STUDY MATERIAL Block Start

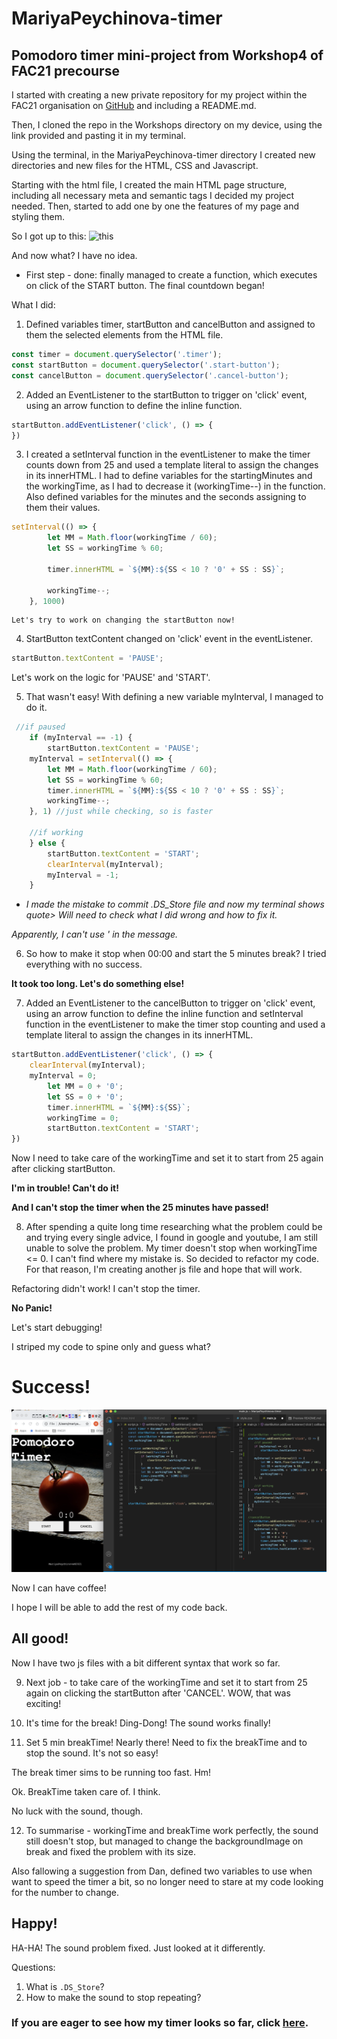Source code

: # MariyaPeychinova-timer
## Pomodoro timer mini-project from Workshop4 of FAC21 precourse

I started with creating a new private repository for my project within the FAC21 organisation on [GitHub](https://github.com/fac21/MariyaPeychinova-timer) and including a README.md.

Then, I cloned the repo in the Workshops directory on my device, using the link provided and pasting it in my terminal.

Using the terminal, in the MariyaPeychinova-timer directory I created new directories and new files for the HTML, CSS and Javascript. 

Starting with the html file, I created the main HTML page structure, including all necessary meta and semantic tags I decided my project needed. Then, started to add one by one the features of my page and styling them.

So I got up to this: ![this](images/Screenshot.png) 

And now what? 
I have no idea.
- First step - done: finally managed to create a function, which executes on click of the START button. The final countdown began!

What I did: 
1. Defined variables timer, startButton and cancelButton and assigned to them the selected elements from the HTML file. 
```javascript
const timer = document.querySelector('.timer');
const startButton = document.querySelector('.start-button');
const cancelButton = document.querySelector('.cancel-button');
```
2. Added an EventListener to the startButton to trigger on 'click' event, using an arrow function to define the inline function.
```javascript
startButton.addEventListener('click', () => {
})
```
3. I created a setInterval function in the eventListener to make the timer counts down from 25 and used a template literal to assign the changes in its innerHTML. I had to define variables for the startingMinutes and the workingTime, as I had to decrease it (workingTime--) in the function.
Also defined variables for the minutes and the seconds assigning to them their values.

```javascript
setInterval(() => {
        let MM = Math.floor(workingTime / 60);
        let SS = workingTime % 60;

        timer.innerHTML = `${MM}:${SS < 10 ? '0' + SS : SS}`;
        
        workingTime--;
    }, 1000)
```
    Let's try to work on changing the startButton now!
4. StartButton textContent changed on 'click' event in the eventListener.

```javascript
startButton.textContent = 'PAUSE';
```
Let's work on the logic for 'PAUSE' and 'START'.

5. That wasn't easy! 
With defining a new variable myInterval, I managed to do it. 
```javascript
 //if paused
    if (myInterval == -1) {
        startButton.textContent = 'PAUSE';  
    myInterval = setInterval(() => {
        let MM = Math.floor(workingTime / 60);
        let SS = workingTime % 60;
        timer.innerHTML = `${MM}:${SS < 10 ? '0' + SS : SS}`;
        workingTime--;
    }, 1) //just while checking, so is faster

    //if working
    } else {
        startButton.textContent = 'START';
        clearInterval(myInterval);
        myInterval = -1;
    }      
```
- _I made the mistake to commit .DS_Store file and now my terminal shows quote>
Will need to check what I did wrong and how to fix it._

_Apparently, I can't use ' in the message._ 

6. So how to make it stop when 00:00 and start the 5 minutes break? 
I tried everything with no success. 

__It took too long. Let's do something else!__

7. Added an EventListener to the cancelButton to trigger on 'click' event, using an arrow function to define the inline function and setInterval function in the eventListener to make the timer stop counting and used a template literal to assign the changes in its innerHTML.
```javascript
startButton.addEventListener('click', () => {
    clearInterval(myInterval);
    myInterval = 0;
        let MM = 0 + '0';
        let SS = 0 + '0';
        timer.innerHTML = `${MM}:${SS}`;
        workingTime = 0;
        startButton.textContent = 'START';
})
```
Now I need to take care of the workingTime and set it to start from 25 again after clicking startButton.

__I'm in trouble! Can't do it!__

__And I can't stop the timer when the 25 minutes have passed!__

8. After spending a quite long time researching what the problem could be and trying every single advice, I found in google and youtube, I am still unable to solve the problem.
My timer doesn't stop when workingTime <= 0.
I can't find where my mistake is.
So decided to refactor my code. For that reason, I'm creating another js file and hope that will work.

Refactoring didn't work! I can't stop the timer.

__No Panic!__

Let's start debugging!

I striped my code to spine only and guess what? 

# Success! 

![that](images/Screenshot2.png)


Now I can have coffee!

I hope I will be able to add the rest of my code back.

## All good! 
Now I have two js files with a bit different syntax that work so far.

9. Next job - to take care of the workingTime and set it to start from 25 again on clicking the startButton after 'CANCEL'.
WOW, that was exciting!

10. It's time for the break! Ding-Dong!
The sound works finally!

11. Set 5 min breakTime!
Nearly there!
Need to fix the breakTime and to stop the sound.
It's not so easy!

The break timer sims to be running too fast. Hm!

Ok. BreakTime taken care of. 
I think.

No luck with the sound, though.

12. To summarise - workingTime and breakTime work perfectly, the sound still doesn't stop, but managed to change the backgroundImage on break and fixed the problem with its size. 

Also fallowing a suggestion from Dan, defined two variables to use when want to speed the timer a bit, so no longer need to stare at my code looking for the number to change.

## Happy!

HA-HA! The sound problem fixed. Just looked at it differently.







Questions:
1. What is `.DS_Store`?
2. How to make the sound to stop repeating?

### If you are eager to see how my timer looks so far, click [here](https://fac21.github.io/MariyaPeychinova-timer/).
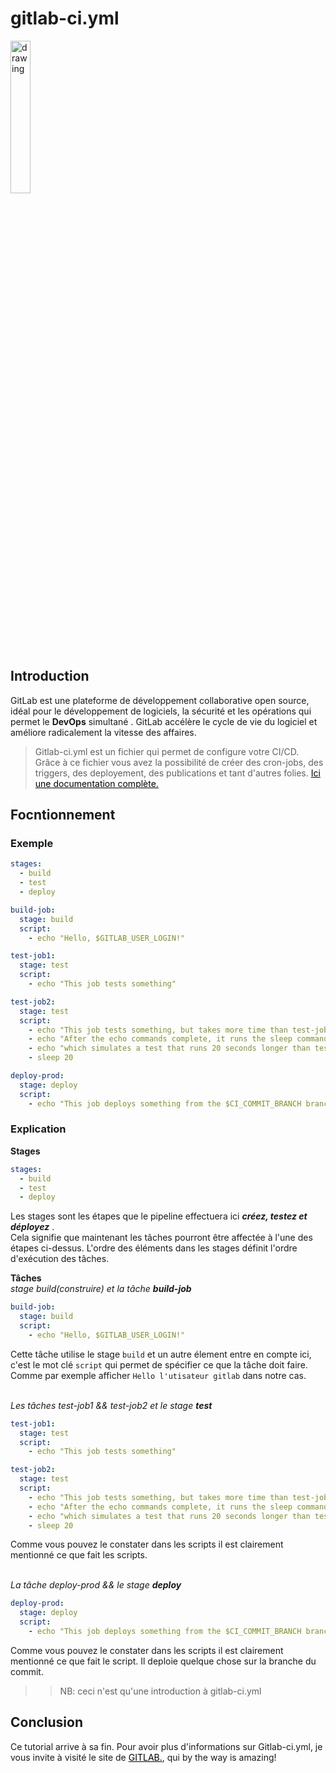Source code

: # gitlab-ci.yml

<img src="../../img/gitlab.png" alt="drawing" style="width:25%; height:25%; "/> <br>

## Introduction

GitLab est une plateforme de développement collaborative open source, idéal pour le développement de logiciels, la sécurité et les opérations qui permet le **DevOps** simultané . GitLab accélère le cycle de vie du logiciel et améliore radicalement la vitesse des affaires.

> Gitlab-ci.yml est un fichier qui permet de configure votre CI/CD.  
> Grâce à ce fichier vous avez la possibilité de créer des cron-jobs, des triggers, des deployement, des publications et tant d'autres folies. <a style="text-decoration: underline; color:black" href=" https://docs.gitlab.com/ee/ci/yaml/">Ici une documentation complète.</a>

## Focntionnement

### Exemple

```yml
stages:
  - build
  - test
  - deploy

build-job:
  stage: build
  script:
    - echo "Hello, $GITLAB_USER_LOGIN!"

test-job1:
  stage: test
  script:
    - echo "This job tests something"

test-job2:
  stage: test
  script:
    - echo "This job tests something, but takes more time than test-job1."
    - echo "After the echo commands complete, it runs the sleep command for 20 seconds"
    - echo "which simulates a test that runs 20 seconds longer than test-job1"
    - sleep 20

deploy-prod:
  stage: deploy
  script:
    - echo "This job deploys something from the $CI_COMMIT_BRANCH branch."
```

### Explication

**Stages**

```yml
stages:
  - build
  - test
  - deploy
```

Les stages sont les étapes que le pipeline effectuera ici <i> **créez, testez et déployez** </i>.  
Cela signifie que maintenant les tâches pourront être affectée à l'une des étapes ci-dessus. L'ordre des éléments dans les stages définit l'ordre d'exécution des tâches.

**Tâches**  
<i>stage build(construire) et la tâche **build-job** </i>

```yml
build-job:
  stage: build
  script:
    - echo "Hello, $GITLAB_USER_LOGIN!"
```

Cette tâche utilise le stage `build` et un autre élement entre en compte ici, c'est le mot clé `script` qui permet de spécifier ce que la tâche doit faire.  
Comme par exemple afficher `Hello l'utisateur gitlab` dans notre cas.

<br>
<i>Les tâches test-job1 && test-job2 et le stage <strong>test</strong> </i>

```yml
test-job1:
  stage: test
  script:
    - echo "This job tests something"

test-job2:
  stage: test
  script:
    - echo "This job tests something, but takes more time than test-job1."
    - echo "After the echo commands complete, it runs the sleep command for 20 seconds"
    - echo "which simulates a test that runs 20 seconds longer than test-job1"
    - sleep 20
```

Comme vous pouvez le constater dans les scripts il est clairement mentionné ce que fait les scripts.

<br>
<i>La tâche deploy-prod  && le stage <strong>deploy</strong> </i>

```yml
deploy-prod:
  stage: deploy
  script:
    - echo "This job deploys something from the $CI_COMMIT_BRANCH branch."
```

Comme vous pouvez le constater dans les scripts il est clairement mentionné ce que fait le script. Il deploie quelque chose sur la branche du commit.

>> NB: ceci n'est qu'une introduction à gitlab-ci.yml 
## Conclusion
Ce tutorial arrive à sa fin. Pour avoir plus d'informations sur Gitlab-ci.yml, je vous invite à visité le site de  <a style="text-decoration: underline; color:black" href=" https://docs.gitlab.com/ee/ci/yaml/">GITLAB.</a>, qui by the way is amazing!
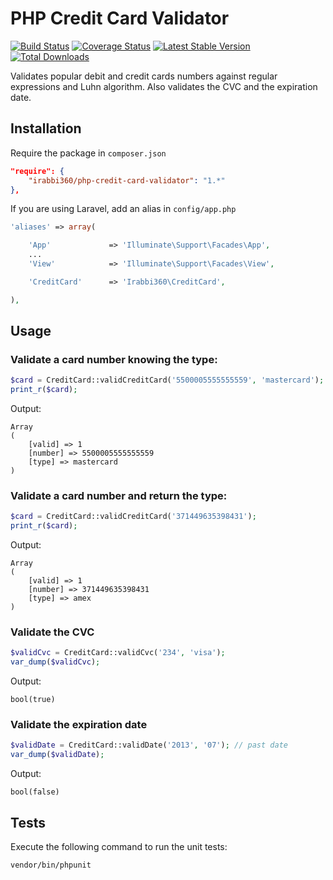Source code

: # PHP Credit Card Validator

[![Build Status](https://travis-ci.org/irabbi360/php-credit-card-validator.svg?branch=master)](https://travis-ci.org/irabbi360/php-credit-card-validator) [![Coverage Status](https://coveralls.io/repos/irabbi360/php-credit-card-validator/badge.svg?branch=master&service=github)](https://coveralls.io/github/irabbi360/php-credit-card-validator?branch=master) [![Latest Stable Version](https://poser.pugx.org/irabbi360/php-credit-card-validator/version)](https://packagist.org/packages/irabbi360/php-credit-card-validator) [![Total Downloads](https://poser.pugx.org/irabbi360/php-credit-card-validator/downloads)](https://packagist.org/packages/irabbi360/php-credit-card-validator)

Validates popular debit and credit cards numbers against regular expressions and Luhn algorithm.
Also validates the CVC and the expiration date.

## Installation

Require the package in `composer.json`

```json
"require": {
    "irabbi360/php-credit-card-validator": "1.*"
},
```

If you are using Laravel, add an alias in `config/app.php`

```php
'aliases' => array(

    'App'             => 'Illuminate\Support\Facades\App',
    ...
    'View'            => 'Illuminate\Support\Facades\View',

    'CreditCard'      => 'Irabbi360\CreditCard',

),
```

## Usage

### Validate a card number knowing the type:

```php
$card = CreditCard::validCreditCard('5500005555555559', 'mastercard');
print_r($card);
```

Output:

```
Array
(
    [valid] => 1
    [number] => 5500005555555559
    [type] => mastercard
)
```

### Validate a card number and return the type:

```php
$card = CreditCard::validCreditCard('371449635398431');
print_r($card);
```

Output:

```
Array
(
    [valid] => 1
    [number] => 371449635398431
    [type] => amex
)
```

### Validate the CVC

```php
$validCvc = CreditCard::validCvc('234', 'visa');
var_dump($validCvc);
```

Output:

```
bool(true)
```

### Validate the expiration date

```php
$validDate = CreditCard::validDate('2013', '07'); // past date
var_dump($validDate);
```

Output:

```
bool(false)
```

## Tests

Execute the following command to run the unit tests:

    vendor/bin/phpunit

STUDY MATERIAL Block End

PROBLEM REQUIREMENTS:
The required output is the exact lines from the opening line of the entries through the line with "Then, I cloned", inclusive, without pictures.

RESPONSE:
Source code

: # MariyaPeychinova-timer
## Pomodoro timer mini-project from Workshop4 of FAC21 precourse

I started with creating a new private repository for my project within the FAC21 organisation on [GitHub](https://github.com/fac21/MariyaPeychinova-timer) and including a README.md.

Then, I cloned the repo in the Workshops directory on my device, using the link provided and pasting it in my terminal.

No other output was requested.